I need a way to get the fields from an SD file. I looked at the data file. Because I only need the first line after a data tag, and because all the records are going to be in the correct format, with no difficult ambiguities, I can write a new parser pretty quickly. This function will take a file handle as input and iterate through each of the records. For each record it will return a dictionary of the tag values. It uses the yield keyword, which turns the function into an iterator.

def read_tags(infile):
    data = {}
    tag = None
    i = 0
    for line in infile:
        if tag is not None:
            # The previous line defined a tag
            # Read this line and reset, waiting until the next tag.
            data[tag] = line.rstrip()
            tag = None
            
        elif line.startswith("> <"):
            # This defines a new tag
            tag = line[3:line.index(">", 3)]
            
        elif line.startswith("$$$$"):
            # End of the record; yield the dictionary
            # of parsed values then reset for the next record
            yield data
            data = {}
    
if __name__ == "__main__":
    # Read directly from the compressed file
    import gzip
    filename = "/Users/dalke/databases/compounds_500001_510000.sdf.gz"
    infile = gzip.open(filename)
    
    for i, record in enumerate(read_tags(infile)):
        print record["PUBCHEM_OPENEYE_MW"]
        # only read the first 10 records
        if i == 10:
            break
when I test the code I get the following, which is the expected output.
162.132
181.275
381.469
321.373
248.233
365.427
317.384
393.44
323.472
250.339
820.901

I want to report the average and standard deviations so I'll modify the code somewhat to save the weights (after converting to a float) into a list, then use the stats.py module to do the analysis.

import gzip
import stats

def read_tags(infile):
    data = {}
    tag = None
    i = 0
    for line in infile:
        if tag is not None:
            # The previous line defined a tag
            # Read this line and reset, waiting until the next tag.
            data[tag] = line.rstrip()
            tag = None
            
        elif line.startswith("> <"):
            # This defines a new tag
            tag = line[3:line.index(">", 3)]
            
        elif line.startswith("$$$$"):
            # End of the record; yield the dictionary
            # of parsed values then reset for the next record
            yield data
            data = {}

def main():
    filename = "/Users/dalke/databases/compounds_500001_510000.sdf.gz"
    # Read directly from the compressed file
    infile = gzip.open(filename)

    weights = []
    for i, record in enumerate(read_tags(infile)):
        weights.append(float(record["PUBCHEM_OPENEYE_MW"]))

    print len(weights), "records"
    print "average weight is", stats.lmean(weights)
    print "std. dev is", stats.lstdev(weights)
    
if __name__ == "__main__":
    main()
Run it and wait.
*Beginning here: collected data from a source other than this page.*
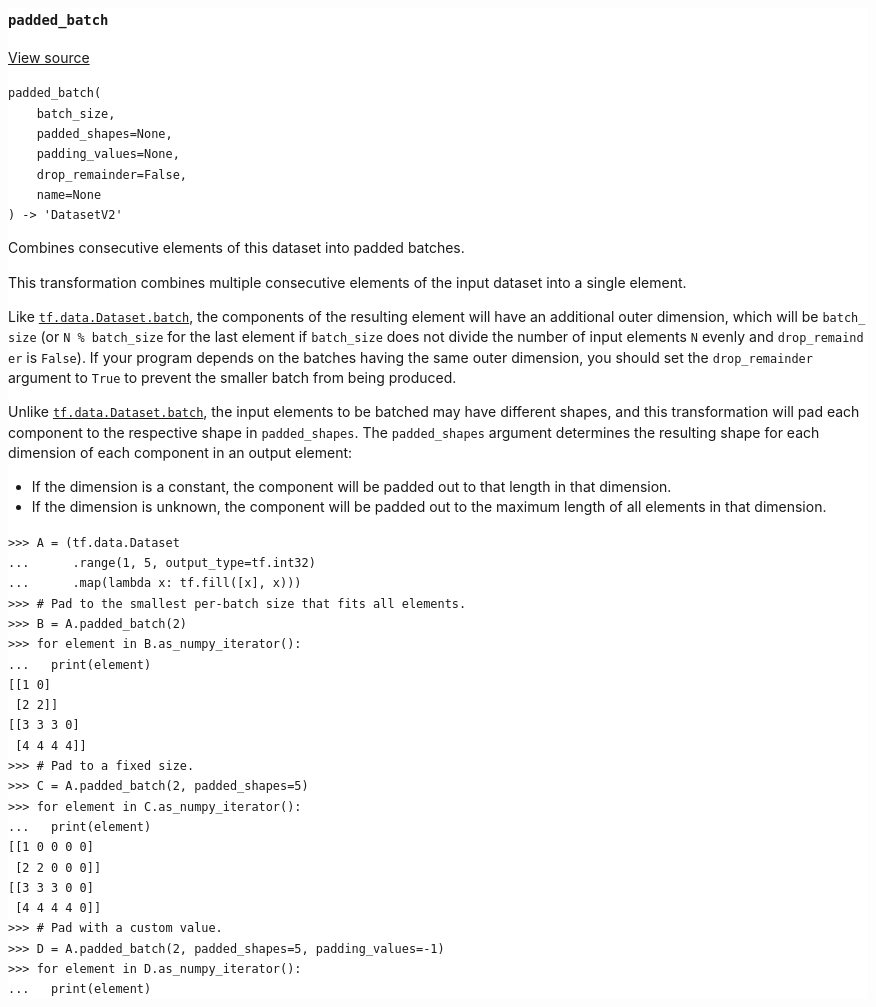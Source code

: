 </table>



<h3 id="padded_batch"><code>padded_batch</code></h3>

<a target="_blank" class="external" href="/code/stable/tensorflow/python/data/ops/dataset_ops.py">View source</a>

<pre class="devsite-click-to-copy prettyprint lang-py tfo-signature-link">
<code>padded_batch(
    batch_size,
    padded_shapes=None,
    padding_values=None,
    drop_remainder=False,
    name=None
) -> 'DatasetV2'
</code></pre>

Combines consecutive elements of this dataset into padded batches.

This transformation combines multiple consecutive elements of the input
dataset into a single element.

Like <a href="../../../tf/data/Dataset.md#batch"><code>tf.data.Dataset.batch</code></a>, the components of the resulting element will
have an additional outer dimension, which will be `batch_size` (or
`N % batch_size` for the last element if `batch_size` does not divide the
number of input elements `N` evenly and `drop_remainder` is `False`). If
your program depends on the batches having the same outer dimension, you
should set the `drop_remainder` argument to `True` to prevent the smaller
batch from being produced.

Unlike <a href="../../../tf/data/Dataset.md#batch"><code>tf.data.Dataset.batch</code></a>, the input elements to be batched may have
different shapes, and this transformation will pad each component to the
respective shape in `padded_shapes`. The `padded_shapes` argument
determines the resulting shape for each dimension of each component in an
output element:

* If the dimension is a constant, the component will be padded out to that
  length in that dimension.
* If the dimension is unknown, the component will be padded out to the
  maximum length of all elements in that dimension.

```
>>> A = (tf.data.Dataset
...      .range(1, 5, output_type=tf.int32)
...      .map(lambda x: tf.fill([x], x)))
>>> # Pad to the smallest per-batch size that fits all elements.
>>> B = A.padded_batch(2)
>>> for element in B.as_numpy_iterator():
...   print(element)
[[1 0]
 [2 2]]
[[3 3 3 0]
 [4 4 4 4]]
>>> # Pad to a fixed size.
>>> C = A.padded_batch(2, padded_shapes=5)
>>> for element in C.as_numpy_iterator():
...   print(element)
[[1 0 0 0 0]
 [2 2 0 0 0]]
[[3 3 3 0 0]
 [4 4 4 4 0]]
>>> # Pad with a custom value.
>>> D = A.padded_batch(2, padded_shapes=5, padding_values=-1)
>>> for element in D.as_numpy_iterator():
...   print(element)
```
And wait. It takes a while to read that many records. Ah, there is goes.
% time python read_tags.py
10000 records
average weight is 483.88321269
std. dev is 217.614702277
106.430u 11.100s 2:17.53 85.4%  0+0k 0+0io 0pf+0w

In general this simple parser is insufficient because real SD files aren't always this clean. I'll rewrite the code to use OEChem's parser. It already has a file iterator that reads at record level so my adapater only needs to extract the tags from the file and put them into a dictionary. One nice thing about OEChem is its built-in support for compressed files.

Here's my test version. I wanted to see what it did before processing all 10,000 records.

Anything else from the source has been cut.